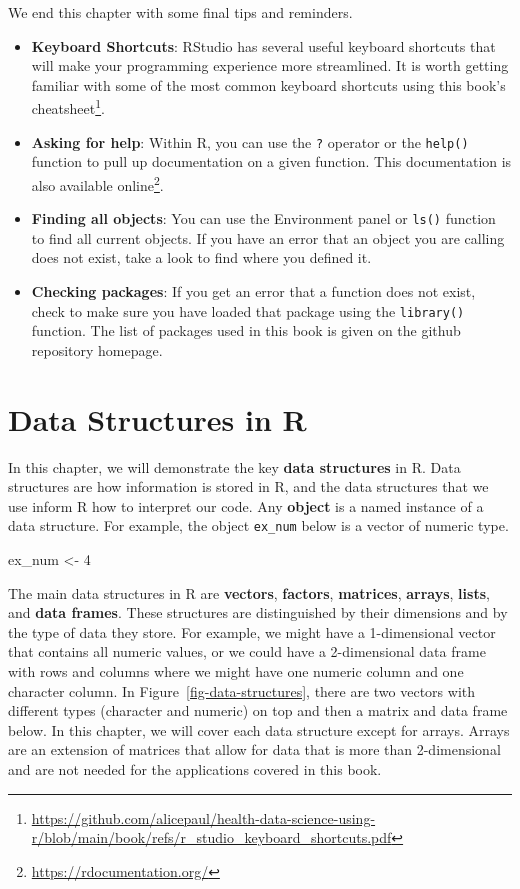 \documentclass[
  letterpaper,
]{krantz}
\makeatletter
\newenvironment{Shaded}{\begin{snugshade}}{\end{snugshade}}
\newcommand{\DecValTok}[1]{\textcolor[rgb]{0.68,0.00,0.00}{#1}}
\newcommand{\NormalTok}[1]{\textcolor[rgb]{0.00,0.23,0.31}{#1}}
\newcommand{\OtherTok}[1]{\textcolor[rgb]{0.00,0.23,0.31}{#1}}
\renewcommand{\href}[2]{#2\footnote{\url{#1}}}
\newenvironment{kframe}{%
\medskip{}
\setlength{\fboxsep}{.8em}
 \def\at@end@of@kframe{}%
 \ifinner\ifhmode%
  \def\at@end@of@kframe{\end{minipage}}%
  \begin{minipage}{\columnwidth}%
 \fi\fi%
 \def\FrameCommand##1{\hskip\@totalleftmargin \hskip-\fboxsep
 \colorbox{shadecolor}{##1}\hskip-\fboxsep
     \hskip-\linewidth \hskip-\@totalleftmargin \hskip\columnwidth}%
 \MakeFramed {\advance\hsize-\width
   \@totalleftmargin\z@ \linewidth\hsize
   \@setminipage}}%
 {\par\unskip\endMakeFramed%
 \at@end@of@kframe}
\renewenvironment{Shaded}{\begin{kframe}}{\end{kframe}}
\makeatother
\begin{document}
We end this chapter with some final tips and reminders.

\begin{itemize}
\item
  \textbf{Keyboard Shortcuts}: RStudio has several useful keyboard
  shortcuts that will make your programming experience more streamlined.
  It is worth getting familiar with some of the most common keyboard
  shortcuts using this book's
  \href{https://github.com/alicepaul/health-data-science-using-r/blob/main/book/refs/r_studio_keyboard_shortcuts.pdf}{cheatsheet}.
\item
  \textbf{Asking for help}: Within R, you can use the \texttt{?}
  operator or the \texttt{help()} function to pull up documentation on a
  given function. This documentation is also available
  \href{https://rdocumentation.org/}{online}.
\item
  \textbf{Finding all objects}: You can use the Environment panel or
  \texttt{ls()} function to find all current objects. If you have an
  error that an object you are calling does not exist, take a look to
  find where you defined it.
\item
  \textbf{Checking packages}: If you get an error that a function does
  not exist, check to make sure you have loaded that package using the
  \texttt{library()} function. The list of packages used in this book is
  given on the github repository homepage.
\end{itemize}

\chapter{Data Structures in R}\label{sec-data-structures}

In this chapter, we will demonstrate the key \textbf{data structures} in
R. Data structures are how information is stored in R, and the data
structures that we use inform R how to interpret our code. Any
\textbf{object} is a named instance of a data structure. For example,
the object \texttt{ex\_num} below is a vector of numeric type.

\begin{Shaded}
\begin{Highlighting}[]
\NormalTok{ex\_num }\OtherTok{\textless{}{-}} \DecValTok{4}
\end{Highlighting}
\end{Shaded}

The main data structures in R are \textbf{vectors}, \textbf{factors},
\textbf{matrices}, \textbf{arrays}, \textbf{lists}, and \textbf{data
frames}. These structures are distinguished by their dimensions and by
the type of data they store. For example, we might have a 1-dimensional
vector that contains all numeric values, or we could have a
2-dimensional data frame with rows and columns where we might have one
numeric column and one character column. In
Figure~\ref{fig-data-structures}, there are two vectors with different
types (character and numeric) on top and then a matrix and data frame
below. In this chapter, we will cover each data structure except for
arrays. Arrays are an extension of matrices that allow for data that is
more than 2-dimensional and are not needed for the applications covered
in this book.
\end{document}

--------------------------------

• _Work instructions_: With the pictures left out, write out all of the data exactly.

• _Written reply_:
 \documentclass[
  letterpaper,
]{krantz}
\makeatletter
\newenvironment{Shaded}{\begin{snugshade}}{\end{snugshade}}
\newcommand{\DecValTok}[1]{\textcolor[rgb]{0.68,0.00,0.00}{#1}}
\newcommand{\NormalTok}[1]{\textcolor[rgb]{0.00,0.23,0.31}{#1}}
\newcommand{\OtherTok}[1]{\textcolor[rgb]{0.00,0.23,0.31}{#1}}
\renewcommand{\href}[2]{#2\footnote{\url{#1}}}
\newenvironment{kframe}{%
\medskip{}
\setlength{\fboxsep}{.8em}
 \def\at@end@of@kframe{}%
 \ifinner\ifhmode%
  \def\at@end@of@kframe{\end{minipage}}%
  \begin{minipage}{\columnwidth}%
 \fi\fi%
 \def\FrameCommand##1{\hskip\@totalleftmargin \hskip-\fboxsep
 \colorbox{shadecolor}{##1}\hskip-\fboxsep
     \hskip-\linewidth \hskip-\@totalleftmargin \hskip\columnwidth}%
 \MakeFramed {\advance\hsize-\width
   \@totalleftmargin\z@ \linewidth\hsize
   \@setminipage}}%
 {\par\unskip\endMakeFramed%
 \at@end@of@kframe}
\renewenvironment{Shaded}{\begin{kframe}}{\end{kframe}}
\makeatother
\begin{document}
We end this chapter with some final tips and reminders.

\begin{itemize}
\item
  \textbf{Keyboard Shortcuts}: RStudio has several useful keyboard
  shortcuts that will make your programming experience more streamlined.
  It is worth getting familiar with some of the most common keyboard
  shortcuts using this book's
  \href{https://github.com/alicepaul/health-data-science-using-r/blob/main/book/refs/r_studio_keyboard_shortcuts.pdf}{cheatsheet}.
\item
  \textbf{Asking for help}: Within R, you can use the \texttt{?}
  operator or the \texttt{help()} function to pull up documentation on a
  given function. This documentation is also available
  \href{https://rdocumentation.org/}{online}.
\item
  \textbf{Finding all objects}: You can use the Environment panel or
  \texttt{ls()} function to find all current objects. If you have an
  error that an object you are calling does not exist, take a look to
  find where you defined it.
\item
  \textbf{Checking packages}: If you get an error that a function does
  not exist, check to make sure you have loaded that package using the
  \texttt{library()} function. The list of packages used in this book is
  given on the github repository homepage.
\end{itemize}

\chapter{Data Structures in R}\label{sec-data-structures}

In this chapter, we will demonstrate the key \textbf{data structures} in
R. Data structures are how information is stored in R, and the data
structures that we use inform R how to interpret our code. Any
\textbf{object} is a named instance of a data structure. For example,
the object \texttt{ex\_num} below is a vector of numeric type.

\begin{Shaded}
\begin{Highlighting}[]
\NormalTok{ex\_num }\OtherTok{\textless{}{-}} \DecValTok{4}
\end{Highlighting}
\end{Shaded}

The main data structures in R are \textbf{vectors}, \textbf{factors},
\textbf{matrices}, \textbf{arrays}, \textbf{lists}, and \textbf{data
frames}. These structures are distinguished by their dimensions and by
the type of data they store. For example, we might have a 1-dimensional
vector that contains all numeric values, or we could have a
2-dimensional data frame with rows and columns where we might have one
numeric column and one character column. In
Figure~\ref{fig-data-structures}, there are two vectors with different
types (character and numeric) on top and then a matrix and data frame
below. In this chapter, we will cover each data structure except for
arrays. Arrays are an extension of matrices that allow for data that is
more than 2-dimensional and are not needed for the applications covered
in this book.
\end{document}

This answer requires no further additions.